HOW TO PROTECT YOUR PC/MAC FROM THE ATTACKS

 

 

 

 As the chip-and-pin technology is heralded as a success in reducing the credit/debit crimes the thieves are turning to IT, internet and the hackers to beat the system and continue with their activities.

 

Hackers are increasingly focusing on desktop and web applications, rather than attacking operating systems and web servers.

 

Every day, people browse the internet's wild frontiers with virtually no locks on their computers. Even the experts are vulnerable to security attacks.

 

The bank-job hackers tried to break into the system using key-logging soft­ware to relay passwords from employees' computers to the perpetrators, who could then access accounts to transfer money overseas.
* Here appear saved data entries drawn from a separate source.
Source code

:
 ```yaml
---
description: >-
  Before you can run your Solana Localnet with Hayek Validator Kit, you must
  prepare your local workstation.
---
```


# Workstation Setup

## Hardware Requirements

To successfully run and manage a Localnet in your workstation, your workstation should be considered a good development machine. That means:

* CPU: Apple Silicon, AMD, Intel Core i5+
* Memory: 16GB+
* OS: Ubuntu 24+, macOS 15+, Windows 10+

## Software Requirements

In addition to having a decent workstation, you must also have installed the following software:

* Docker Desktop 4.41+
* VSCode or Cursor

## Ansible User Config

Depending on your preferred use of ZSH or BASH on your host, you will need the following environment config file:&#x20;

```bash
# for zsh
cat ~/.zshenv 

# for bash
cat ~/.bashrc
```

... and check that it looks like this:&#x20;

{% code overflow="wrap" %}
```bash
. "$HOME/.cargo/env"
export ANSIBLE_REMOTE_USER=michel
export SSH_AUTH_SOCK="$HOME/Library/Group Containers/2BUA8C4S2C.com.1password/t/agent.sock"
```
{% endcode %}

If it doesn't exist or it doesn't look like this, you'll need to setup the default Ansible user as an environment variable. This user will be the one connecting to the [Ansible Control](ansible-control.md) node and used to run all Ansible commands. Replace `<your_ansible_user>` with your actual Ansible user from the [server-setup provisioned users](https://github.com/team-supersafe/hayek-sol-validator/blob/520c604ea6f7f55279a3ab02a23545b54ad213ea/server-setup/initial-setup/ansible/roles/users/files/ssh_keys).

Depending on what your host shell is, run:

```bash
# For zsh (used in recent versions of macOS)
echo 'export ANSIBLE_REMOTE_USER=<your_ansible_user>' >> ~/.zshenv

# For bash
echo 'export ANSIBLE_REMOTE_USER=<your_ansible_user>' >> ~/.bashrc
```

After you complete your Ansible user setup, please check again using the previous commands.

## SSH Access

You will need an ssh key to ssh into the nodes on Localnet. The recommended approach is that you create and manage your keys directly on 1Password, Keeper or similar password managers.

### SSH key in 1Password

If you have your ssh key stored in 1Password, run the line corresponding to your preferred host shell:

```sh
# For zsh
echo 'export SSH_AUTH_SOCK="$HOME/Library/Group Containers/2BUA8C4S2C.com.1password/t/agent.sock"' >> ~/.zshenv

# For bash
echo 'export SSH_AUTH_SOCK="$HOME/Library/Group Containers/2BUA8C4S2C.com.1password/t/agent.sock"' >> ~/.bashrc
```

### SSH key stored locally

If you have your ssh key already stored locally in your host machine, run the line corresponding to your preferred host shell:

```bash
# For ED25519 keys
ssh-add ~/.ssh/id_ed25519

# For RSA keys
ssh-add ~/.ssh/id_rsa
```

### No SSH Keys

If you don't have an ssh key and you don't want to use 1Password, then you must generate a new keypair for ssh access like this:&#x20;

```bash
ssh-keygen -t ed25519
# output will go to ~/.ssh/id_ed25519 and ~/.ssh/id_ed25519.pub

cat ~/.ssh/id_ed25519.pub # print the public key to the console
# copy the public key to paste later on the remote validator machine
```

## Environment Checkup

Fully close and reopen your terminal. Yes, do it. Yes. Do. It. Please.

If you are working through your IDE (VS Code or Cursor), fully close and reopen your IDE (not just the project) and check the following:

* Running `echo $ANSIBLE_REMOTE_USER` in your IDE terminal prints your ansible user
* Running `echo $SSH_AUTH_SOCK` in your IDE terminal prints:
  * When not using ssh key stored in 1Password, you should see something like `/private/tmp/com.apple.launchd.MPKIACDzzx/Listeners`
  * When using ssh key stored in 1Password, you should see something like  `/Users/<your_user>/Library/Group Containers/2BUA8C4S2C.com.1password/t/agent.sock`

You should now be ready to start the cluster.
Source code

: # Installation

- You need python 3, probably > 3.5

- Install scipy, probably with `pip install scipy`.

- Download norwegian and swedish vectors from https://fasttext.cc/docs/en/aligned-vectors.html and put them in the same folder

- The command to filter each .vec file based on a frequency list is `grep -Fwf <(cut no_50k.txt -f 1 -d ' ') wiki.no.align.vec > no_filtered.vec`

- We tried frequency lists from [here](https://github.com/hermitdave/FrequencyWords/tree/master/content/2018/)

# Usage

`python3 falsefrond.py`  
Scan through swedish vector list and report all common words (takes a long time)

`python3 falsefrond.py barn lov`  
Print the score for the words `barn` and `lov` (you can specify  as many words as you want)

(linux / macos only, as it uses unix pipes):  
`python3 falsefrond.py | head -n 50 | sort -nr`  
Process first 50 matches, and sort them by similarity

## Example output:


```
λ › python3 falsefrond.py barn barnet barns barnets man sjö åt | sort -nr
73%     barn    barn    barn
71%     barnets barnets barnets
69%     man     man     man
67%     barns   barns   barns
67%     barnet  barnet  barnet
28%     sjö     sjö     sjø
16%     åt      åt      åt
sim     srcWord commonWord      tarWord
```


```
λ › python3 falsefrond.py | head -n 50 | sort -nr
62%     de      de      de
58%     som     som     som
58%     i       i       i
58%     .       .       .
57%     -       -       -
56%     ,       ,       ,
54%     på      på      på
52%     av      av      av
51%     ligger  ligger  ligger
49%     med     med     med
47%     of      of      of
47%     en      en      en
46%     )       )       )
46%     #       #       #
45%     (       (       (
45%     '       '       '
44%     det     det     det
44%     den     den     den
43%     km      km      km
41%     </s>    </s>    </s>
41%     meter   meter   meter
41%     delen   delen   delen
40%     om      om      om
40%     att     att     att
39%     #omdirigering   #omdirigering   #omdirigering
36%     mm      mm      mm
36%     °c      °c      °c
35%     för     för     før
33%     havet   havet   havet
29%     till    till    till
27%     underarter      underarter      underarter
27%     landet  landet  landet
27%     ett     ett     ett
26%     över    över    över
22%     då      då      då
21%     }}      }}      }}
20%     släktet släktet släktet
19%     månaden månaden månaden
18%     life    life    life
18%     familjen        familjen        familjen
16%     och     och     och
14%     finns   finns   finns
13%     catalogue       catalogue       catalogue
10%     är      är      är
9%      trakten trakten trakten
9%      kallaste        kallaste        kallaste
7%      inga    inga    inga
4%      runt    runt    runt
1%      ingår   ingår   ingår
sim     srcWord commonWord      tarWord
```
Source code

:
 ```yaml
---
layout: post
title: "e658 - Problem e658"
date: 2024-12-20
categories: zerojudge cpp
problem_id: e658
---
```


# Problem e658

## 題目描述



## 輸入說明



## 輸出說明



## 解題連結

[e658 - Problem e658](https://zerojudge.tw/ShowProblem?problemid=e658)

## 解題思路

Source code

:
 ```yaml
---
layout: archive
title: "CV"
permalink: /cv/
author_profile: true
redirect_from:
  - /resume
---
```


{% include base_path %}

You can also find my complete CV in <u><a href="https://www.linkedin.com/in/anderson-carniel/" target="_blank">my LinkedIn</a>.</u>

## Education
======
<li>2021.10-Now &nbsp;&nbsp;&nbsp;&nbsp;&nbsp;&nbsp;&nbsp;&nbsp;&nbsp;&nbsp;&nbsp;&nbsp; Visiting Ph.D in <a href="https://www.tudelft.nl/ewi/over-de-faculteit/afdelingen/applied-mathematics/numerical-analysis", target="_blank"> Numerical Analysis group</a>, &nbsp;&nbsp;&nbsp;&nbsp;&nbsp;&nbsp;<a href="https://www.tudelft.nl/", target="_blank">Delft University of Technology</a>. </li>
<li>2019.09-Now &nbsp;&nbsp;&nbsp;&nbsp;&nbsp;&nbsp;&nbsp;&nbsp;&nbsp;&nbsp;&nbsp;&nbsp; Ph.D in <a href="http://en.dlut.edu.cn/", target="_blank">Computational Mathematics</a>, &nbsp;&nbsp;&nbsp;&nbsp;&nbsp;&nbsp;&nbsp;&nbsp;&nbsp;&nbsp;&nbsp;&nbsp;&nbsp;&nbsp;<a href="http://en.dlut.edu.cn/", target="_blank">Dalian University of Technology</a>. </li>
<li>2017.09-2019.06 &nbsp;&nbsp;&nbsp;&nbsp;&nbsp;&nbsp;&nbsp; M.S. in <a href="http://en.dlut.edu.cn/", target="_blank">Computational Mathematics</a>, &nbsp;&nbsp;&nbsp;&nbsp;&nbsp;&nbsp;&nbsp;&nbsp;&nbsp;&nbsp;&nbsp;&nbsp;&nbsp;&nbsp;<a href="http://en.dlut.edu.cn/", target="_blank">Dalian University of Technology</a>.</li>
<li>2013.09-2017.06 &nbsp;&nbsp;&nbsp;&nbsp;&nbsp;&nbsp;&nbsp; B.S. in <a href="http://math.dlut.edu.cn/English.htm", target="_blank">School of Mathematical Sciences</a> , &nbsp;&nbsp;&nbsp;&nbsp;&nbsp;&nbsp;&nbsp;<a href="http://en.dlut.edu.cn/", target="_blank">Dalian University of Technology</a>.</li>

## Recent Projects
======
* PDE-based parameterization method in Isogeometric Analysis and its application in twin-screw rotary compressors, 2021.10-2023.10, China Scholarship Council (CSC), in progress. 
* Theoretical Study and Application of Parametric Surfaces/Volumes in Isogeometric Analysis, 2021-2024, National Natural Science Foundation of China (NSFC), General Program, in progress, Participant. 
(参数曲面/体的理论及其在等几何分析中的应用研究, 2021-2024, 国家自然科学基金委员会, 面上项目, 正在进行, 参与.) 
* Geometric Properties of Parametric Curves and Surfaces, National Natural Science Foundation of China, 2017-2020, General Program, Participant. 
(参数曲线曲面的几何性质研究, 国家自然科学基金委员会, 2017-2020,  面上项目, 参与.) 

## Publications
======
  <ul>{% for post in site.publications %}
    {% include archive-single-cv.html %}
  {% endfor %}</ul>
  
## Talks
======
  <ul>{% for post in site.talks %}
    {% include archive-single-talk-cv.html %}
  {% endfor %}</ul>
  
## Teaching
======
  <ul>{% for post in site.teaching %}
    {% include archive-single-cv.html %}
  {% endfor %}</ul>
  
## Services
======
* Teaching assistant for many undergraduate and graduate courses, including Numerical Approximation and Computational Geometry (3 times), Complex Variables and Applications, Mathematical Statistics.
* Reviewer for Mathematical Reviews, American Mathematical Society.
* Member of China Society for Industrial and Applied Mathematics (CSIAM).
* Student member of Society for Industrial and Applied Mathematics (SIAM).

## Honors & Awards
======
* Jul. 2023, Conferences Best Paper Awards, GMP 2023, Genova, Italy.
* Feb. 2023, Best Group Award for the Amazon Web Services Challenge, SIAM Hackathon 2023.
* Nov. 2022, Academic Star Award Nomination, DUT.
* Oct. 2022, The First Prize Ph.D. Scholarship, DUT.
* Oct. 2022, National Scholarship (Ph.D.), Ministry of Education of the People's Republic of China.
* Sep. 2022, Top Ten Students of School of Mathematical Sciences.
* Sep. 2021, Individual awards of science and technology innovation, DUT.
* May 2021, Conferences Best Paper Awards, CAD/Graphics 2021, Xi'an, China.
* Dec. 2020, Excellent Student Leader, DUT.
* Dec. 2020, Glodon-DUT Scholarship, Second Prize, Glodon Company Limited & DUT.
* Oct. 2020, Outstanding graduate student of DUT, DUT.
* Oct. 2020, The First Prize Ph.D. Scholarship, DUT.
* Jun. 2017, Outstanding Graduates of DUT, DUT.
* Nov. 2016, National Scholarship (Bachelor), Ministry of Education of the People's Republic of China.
Police foiled this online heist, but they won't be there to protect your

home computer.

 

It takes, on average, only 17 minutes for a computer connected to the Internet to become infected with viruses or spy-ware - in effect, wide open to a total stranger. So you have to act as your own security guard against the growing army of digital villains who want to grab your cash, because they wield an ever-­growing arsenal of weapons.

 

Virus writers used to be kids out to gain a bit of notoriety, almost like graffiti artists. Nowadays, we're seeing many more professional gangs who are after money. They're working with spammers and criminals who steal credit cards and­ are involved in other forms of identity theft.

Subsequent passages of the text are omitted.